**Instructions to follow**
Your answer must be an exact copy of the records below, with no pictures in it.

Stored items from a collection:

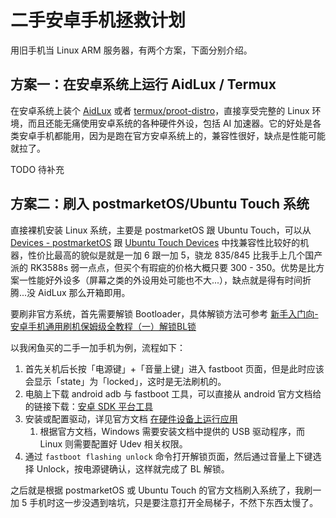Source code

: # 二手安卓手机拯救计划

用旧手机当 Linux ARM 服务器，有两个方案，下面分别介绍。

## 方案一：在安卓系统上运行 AidLux / Termux

在安卓系统上装个 [AidLux](https://github.com/aidlearning/AidLearning-FrameWork) 或者 [termux/proot-distro](https://github.com/termux/proot-distro)，直接享受完整的 Linux 环境，而且还能无痛使用安卓系统的各种硬件外设，包括 AI 加速器。它的好处是各类安卓手机都能用，因为是跑在官方安卓系统上的，兼容性很好，缺点是性能可能就拉了。

TODO 待补充

## 方案二：刷入 postmarketOS/Ubuntu Touch 系统

直接裸机安装 Linux 系统，主要是 postmarketOS 跟 Ubuntu Touch，可以从 [Devices - postmarketOS](https://wiki.postmarketos.org/wiki/Devices) 跟 [Ubuntu Touch Devices](https://devices.ubuntu-touch.io/) 中找兼容性比较好的机器，性价比最高的貌似是就是一加 6 跟一加 5，骁龙 835/845 比我手上几个国产派的 RK3588s 弱一点点，但买个有瑕疵的价格大概只要 300 - 350。优势是比方案一性能好外设多（屏幕之类的外设用处可能也不大...），缺点就是得有时间折腾...没 AidLux 那么开箱即用。

要刷非官方系统，首先需要解锁 Bootloader，具体解锁方法可参考 [新手入门向-安卓手机通用刷机保姆级全教程（一）解锁BL锁](https://zhuanlan.zhihu.com/p/469315721)

以我闲鱼买的二手一加手机为例，流程如下：

1. 首先关机后长按「电源键」+「音量上键」进入 fastboot 页面，但是此时应该会显示「state」为「locked」，这时是无法刷机的。
2. 电脑上下载 android adb 与 fastboot 工具，可以直接从 android 官方文档给的链接下载：[安卓 SDK 平台工具](https://developer.android.com/studio/releases/platform-tools?hl=zh-cn)
3. 安装或配置驱动，详见官方文档 [在硬件设备上运行应用](https://developer.android.com/studio/run/device?hl=zh-cn)
   1. 根据官方文档，Windows 需要安装文档中提供的 USB 驱动程序，而 Linux 则需要配置好 Udev 相关权限。
4. 通过 `fastboot flashing unlock` 命令打开解锁页面，然后通过音量上下键选择 Unlock，按电源键确认，这样就完成了 BL 解锁。

之后就是根据 postmarketOS 或 Ubuntu Touch 的官方文档刷入系统了，我刷一加 5 手机时这一步没遇到啥坑，只是要注意打开全局梯子，不然下东西太慢了。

**Worked solution**
Source code

: # 二手安卓手机拯救计划

用旧手机当 Linux ARM 服务器，有两个方案，下面分别介绍。

## 方案一：在安卓系统上运行 AidLux / Termux

在安卓系统上装个 [AidLux](https://github.com/aidlearning/AidLearning-FrameWork) 或者 [termux/proot-distro](https://github.com/termux/proot-distro)，直接享受完整的 Linux 环境，而且还能无痛使用安卓系统的各种硬件外设，包括 AI 加速器。它的好处是各类安卓手机都能用，因为是跑在官方安卓系统上的，兼容性很好，缺点是性能可能就拉了。

TODO 待补充

## 方案二：刷入 postmarketOS/Ubuntu Touch 系统

直接裸机安装 Linux 系统，主要是 postmarketOS 跟 Ubuntu Touch，可以从 [Devices - postmarketOS](https://wiki.postmarketos.org/wiki/Devices) 跟 [Ubuntu Touch Devices](https://devices.ubuntu-touch.io/) 中找兼容性比较好的机器，性价比最高的貌似是就是一加 6 跟一加 5，骁龙 835/845 比我手上几个国产派的 RK3588s 弱一点点，但买个有瑕疵的价格大概只要 300 - 350。优势是比方案一性能好外设多（屏幕之类的外设用处可能也不大...），缺点就是得有时间折腾...没 AidLux 那么开箱即用。

要刷非官方系统，首先需要解锁 Bootloader，具体解锁方法可参考 [新手入门向-安卓手机通用刷机保姆级全教程（一）解锁BL锁](https://zhuanlan.zhihu.com/p/469315721)

以我闲鱼买的二手一加手机为例，流程如下：

1. 首先关机后长按「电源键」+「音量上键」进入 fastboot 页面，但是此时应该会显示「state」为「locked」，这时是无法刷机的。
2. 电脑上下载 android adb 与 fastboot 工具，可以直接从 android 官方文档给的链接下载：[安卓 SDK 平台工具](https://developer.android.com/studio/releases/platform-tools?hl=zh-cn)
3. 安装或配置驱动，详见官方文档 [在硬件设备上运行应用](https://developer.android.com/studio/run/device?hl=zh-cn)
   1. 根据官方文档，Windows 需要安装文档中提供的 USB 驱动程序，而 Linux 则需要配置好 Udev 相关权限。
4. 通过 `fastboot flashing unlock` 命令打开解锁页面，然后通过音量上下键选择 Unlock，按电源键确认，这样就完成了 BL 解锁。

之后就是根据 postmarketOS 或 Ubuntu Touch 的官方文档刷入系统了，我刷一加 5 手机时这一步没遇到啥坑，只是要注意打开全局梯子，不然下东西太慢了。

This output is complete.